TRIM16 acts as a tumour suppressor by inhibitory effects on cytoplasmic vimentin and nuclear E2F1 in neuroblastoma cells

Abstract

The family of tripartite-motif (TRIM) proteins are involved in diverse cellular processes, but are often characterized by critical protein-protein interactions necessary for their function. TRIM16 is induced in different cancer types, when the cancer cell is forced to proceed down a differentiation pathway. We have identified TRIM16 as a DNA-binding protein with histone acetylase activity, which is required for the retinoic acid receptor β(2) transcriptional response in retinoid-treated cancer cells. In this study, we show that overexpressed TRIM16 reduced neuroblastoma cell growth, enhanced retinoid-induced differentiation and reduced tumourigenicity in vivo. TRIM16 was only expressed in the differentiated ganglion cell component of primary human neuroblastoma tumour tissues. TRIM16 bound directly to cytoplasmic vimentin and nuclear E2F1 in neuroblastoma cells. TRIM16 reduced cell motility and this required downregulation of vimentin. Retinoid treatment and enforced overexpression caused TRIM16 to translocate to the nucleus, and bind to and downregulate nuclear E2F1, required for cell replication. This study, for the first time, demonstrates that TRIM16 acts as a tumour suppressor, affecting neuritic differentiation, cell migration and replication through interactions with cytoplasmic vimentin and nuclear E2F1 in neuroblastoma cells.

Figure 1

TRIM16 reduces neuroblastoma cell viability, clonogenicity and tumourigenicity. (a) The cells were stained with an antibody recognizing the Myc-tag epitope to confirm the TRIM16 plasmid transfection by immunofluorescence microscopy and immunoblot examination. (b) The viable cells were measured up to day 4 by Alamar Blue assay in BE(2)-C cells stably transfected with empty vector or with TRIM16 plasmid DNA. A statistically significant difference (**P<0.01 and ***P<0.001) compared with the empty vector control. (c) In the top panel, the clonogenicity of various BE(2)-C cell transfectants was determined using soft agar.

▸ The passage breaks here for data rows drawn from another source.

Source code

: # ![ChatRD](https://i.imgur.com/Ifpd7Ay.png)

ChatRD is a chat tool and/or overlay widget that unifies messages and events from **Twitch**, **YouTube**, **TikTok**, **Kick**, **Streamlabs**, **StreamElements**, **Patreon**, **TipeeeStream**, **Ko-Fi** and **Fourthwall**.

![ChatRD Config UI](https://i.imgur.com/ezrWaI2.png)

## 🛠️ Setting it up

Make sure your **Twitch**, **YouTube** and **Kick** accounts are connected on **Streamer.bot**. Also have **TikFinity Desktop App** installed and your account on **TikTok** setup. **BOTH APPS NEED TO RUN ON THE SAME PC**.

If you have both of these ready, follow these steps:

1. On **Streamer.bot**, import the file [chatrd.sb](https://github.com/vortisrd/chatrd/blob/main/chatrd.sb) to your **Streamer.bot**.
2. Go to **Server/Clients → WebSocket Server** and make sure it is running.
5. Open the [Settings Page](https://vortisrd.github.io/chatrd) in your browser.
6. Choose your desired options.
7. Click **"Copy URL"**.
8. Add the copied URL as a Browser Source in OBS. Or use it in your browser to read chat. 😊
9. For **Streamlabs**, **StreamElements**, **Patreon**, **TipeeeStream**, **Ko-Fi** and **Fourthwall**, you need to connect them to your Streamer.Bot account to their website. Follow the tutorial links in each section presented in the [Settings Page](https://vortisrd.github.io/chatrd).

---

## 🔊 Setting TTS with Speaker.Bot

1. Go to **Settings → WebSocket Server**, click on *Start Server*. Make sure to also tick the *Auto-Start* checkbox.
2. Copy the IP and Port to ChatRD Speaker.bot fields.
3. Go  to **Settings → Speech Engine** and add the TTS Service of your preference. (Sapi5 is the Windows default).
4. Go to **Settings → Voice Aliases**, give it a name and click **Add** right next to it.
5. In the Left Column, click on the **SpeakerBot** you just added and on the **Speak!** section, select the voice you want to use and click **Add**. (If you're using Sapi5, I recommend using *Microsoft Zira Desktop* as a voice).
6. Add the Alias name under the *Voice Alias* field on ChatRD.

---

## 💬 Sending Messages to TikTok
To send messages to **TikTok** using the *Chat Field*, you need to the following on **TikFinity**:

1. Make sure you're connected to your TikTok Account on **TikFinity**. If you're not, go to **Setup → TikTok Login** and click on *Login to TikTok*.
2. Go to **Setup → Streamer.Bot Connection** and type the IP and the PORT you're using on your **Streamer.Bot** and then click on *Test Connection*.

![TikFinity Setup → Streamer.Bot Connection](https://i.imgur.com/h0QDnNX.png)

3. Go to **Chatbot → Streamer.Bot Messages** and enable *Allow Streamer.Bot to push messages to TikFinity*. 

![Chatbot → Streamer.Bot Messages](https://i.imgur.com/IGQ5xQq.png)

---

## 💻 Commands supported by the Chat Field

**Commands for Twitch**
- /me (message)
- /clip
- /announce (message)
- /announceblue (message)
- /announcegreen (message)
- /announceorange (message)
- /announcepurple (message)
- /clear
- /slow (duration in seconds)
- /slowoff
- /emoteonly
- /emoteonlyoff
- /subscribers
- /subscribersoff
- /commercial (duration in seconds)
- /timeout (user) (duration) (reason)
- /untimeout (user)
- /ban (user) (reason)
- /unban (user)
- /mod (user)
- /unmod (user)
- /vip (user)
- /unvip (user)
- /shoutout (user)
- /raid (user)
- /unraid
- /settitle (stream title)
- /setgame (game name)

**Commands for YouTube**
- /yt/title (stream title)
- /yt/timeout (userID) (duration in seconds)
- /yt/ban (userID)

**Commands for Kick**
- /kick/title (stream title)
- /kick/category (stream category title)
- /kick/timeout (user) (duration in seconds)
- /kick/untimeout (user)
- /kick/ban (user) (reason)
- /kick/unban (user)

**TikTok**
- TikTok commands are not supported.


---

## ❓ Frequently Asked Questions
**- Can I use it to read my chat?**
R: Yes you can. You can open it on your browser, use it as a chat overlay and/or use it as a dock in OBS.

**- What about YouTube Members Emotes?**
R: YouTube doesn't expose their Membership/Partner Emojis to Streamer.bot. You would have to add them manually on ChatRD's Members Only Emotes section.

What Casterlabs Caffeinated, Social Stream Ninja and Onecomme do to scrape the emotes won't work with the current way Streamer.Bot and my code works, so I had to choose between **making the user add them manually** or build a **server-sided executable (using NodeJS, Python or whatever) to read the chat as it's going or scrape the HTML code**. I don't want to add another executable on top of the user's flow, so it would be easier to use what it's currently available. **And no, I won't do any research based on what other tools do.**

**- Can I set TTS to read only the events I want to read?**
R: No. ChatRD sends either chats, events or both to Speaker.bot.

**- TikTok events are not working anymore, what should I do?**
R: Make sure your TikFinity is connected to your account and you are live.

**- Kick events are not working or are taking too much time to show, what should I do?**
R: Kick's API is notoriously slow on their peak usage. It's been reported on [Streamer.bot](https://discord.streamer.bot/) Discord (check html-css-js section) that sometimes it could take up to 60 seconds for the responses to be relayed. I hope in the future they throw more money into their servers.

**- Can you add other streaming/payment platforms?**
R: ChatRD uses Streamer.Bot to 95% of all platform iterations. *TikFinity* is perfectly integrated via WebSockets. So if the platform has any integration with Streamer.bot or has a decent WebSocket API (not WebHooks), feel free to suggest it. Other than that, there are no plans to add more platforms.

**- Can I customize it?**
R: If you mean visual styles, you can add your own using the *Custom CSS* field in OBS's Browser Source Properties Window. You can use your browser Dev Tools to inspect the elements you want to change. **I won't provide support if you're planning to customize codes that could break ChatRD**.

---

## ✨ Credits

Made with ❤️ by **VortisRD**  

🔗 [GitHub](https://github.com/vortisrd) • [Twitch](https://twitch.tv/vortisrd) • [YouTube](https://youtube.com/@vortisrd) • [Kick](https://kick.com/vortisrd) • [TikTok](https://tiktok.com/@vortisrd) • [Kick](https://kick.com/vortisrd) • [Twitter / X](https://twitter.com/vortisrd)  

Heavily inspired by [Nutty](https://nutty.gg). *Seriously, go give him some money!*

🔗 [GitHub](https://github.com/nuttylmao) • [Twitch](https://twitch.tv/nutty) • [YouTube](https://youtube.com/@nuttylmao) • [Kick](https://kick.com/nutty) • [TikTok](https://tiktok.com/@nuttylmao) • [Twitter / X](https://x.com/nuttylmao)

In the bottom panel, number of colonies were compared between empty vector control (EV-1) and TRIM16 plasmid transfected BE(2)-C cell. (d) A colony-forming assay showed reduced colony size in clones overexpressing TRIM16. A statistically significant difference (P<0.0001) compared with empty vector control (EV-1). (e) The tumour volume of TRIM16 or empty vector transfected BE(2)-C cells injected into nude mice for 4 weeks. Each value shown in the figure represented data from 16 mice. A statistically significant difference (P<0.01) compared with empty vector control (EV-1). (f) In the left panel, western blotting analysis by TRIM16-specific antibody at 24, 48 and 72 h of BE(2)-C cells without or with TRIM16 siRNA transfection. Actin was used as an internal control for loading. In the right panel: the viable cells were measured up to 72 h by Alamar Blue assay in BE(2)-C cells transfected with control siRNA or TRIM16 specific siRNA.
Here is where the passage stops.